Con una información como la anterior, es muy fácil deducir que el papel en América de los Estados Unidos -que podría conceptuarse como panamericanismo- ha sido entonces decisivo y abrumador. La diversidad de estrategias de control e influencia pueden hacerse corresponder con las tres grandes fases de su historia, según han sido expuestas: por cuanto a la primera fase, la Doctrina Monroe, elaborada por John Quincy Adams aunque acuñada con el nombre del presidente James Monroe en 1823, puede ser vista como acabada expresión de su predominio continental, dispuesto tanto para los efectos de impedir que cualquier potencia europea deseara intervenir en asuntos americanos como para afirmarse como guardián o policía de América. Vasconcelos entendió esto desde siempre, y quedó expuesto en Bolivarismo y monroísmo y en su caracterización del poinsettismo (Joel Roberts Poinsett -1779/1851- fue el primer Ministro de los Estados Unidos para México).

La segunda fase de expansión estadounidense en América podría hacerse corresponder con dos acontecimientos muy concretos: la guerra hispano-estadounidense de 1898 y sus consecuencias para Cuba (la guerra con España trajo la independencia de Cuba, pero para quedar inmediatamente bajo el yugo norteamericano según quedó dispuesto en la Enmienda Platt (1902) a la propia constitución de la naciente república hispanoamericana, según la cual Estados Unidos podría intervenir si así lo considerara oportuno según las necesidades del orden y la estabilidad). El otro acontecimiento fue la injerencia directa del embajador norteamericano Henry Lane Wilson en la Revolución mexicana, habiendo participado él, de manera protagónica, en el contubernio del Pacto de la Embajada para el derrocamiento del Presidente Madero en 1913.
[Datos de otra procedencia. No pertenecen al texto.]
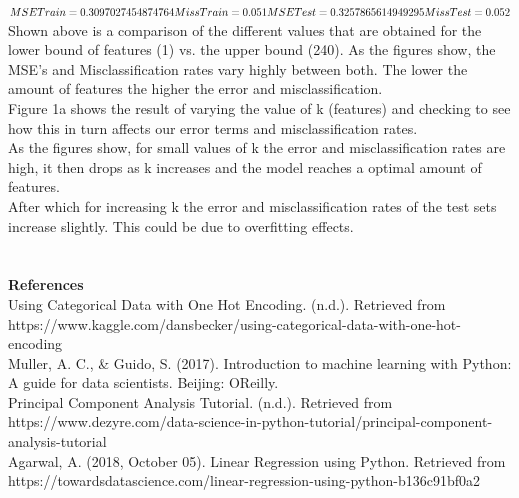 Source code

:\documentclass[a4paper]{article}
\begin{document}
$MSE Train = 0.3097027454874764 \\ Miss Train = 0.051 \\ MSE Test = 0.3257865614949295 \\ Miss Test = 0.052$
\\

Shown above is a comparison of the different values that are obtained for the lower bound of features (1) vs. the upper bound (240). As the figures show, the MSE's and Misclassification rates vary highly between both. The lower the amount of features the higher the error and misclassification. \\



Figure 1a shows the result of varying the value of k (features) and checking to see how this in turn affects our error terms and misclassification rates. \\


As the figures show, for small values of k the error and misclassification rates are high, it then drops as k increases and the model reaches a optimal amount of features. \\ After which for increasing k the error and misclassification rates of the test sets increase slightly. This could be due to overfitting effects. \\ \\
\\

\textbf{{\Large References}} \\

Using Categorical Data with One Hot Encoding. (n.d.). Retrieved from \\ https://www.kaggle.com/dansbecker/using-categorical-data-with-one-hot-encoding \\

Muller, A. C., \& Guido, S. (2017). Introduction to machine learning with Python: A guide for data scientists. Beijing: OReilly. \\

Principal Component Analysis Tutorial. (n.d.). Retrieved from https://www.dezyre.com/data-science-in-python-tutorial/principal-component-analysis-tutorial \\

Agarwal, A. (2018, October 05). Linear Regression using Python. Retrieved from \\ https://towardsdatascience.com/linear-regression-using-python-b136c91bf0a2 \\
\end{document}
La tercera fase de intervención norteamericana en el continente es la que se inscribe en el contexto de la Guerra Fría y la lucha anti-comunista, y que cristaliza institucionalmente en la creación de la Organización de Estados Americanos, en 1948, como plataforma de coordinación ideológica de la política hemisférica de Estados Unidos desde entonces hasta nuestros días.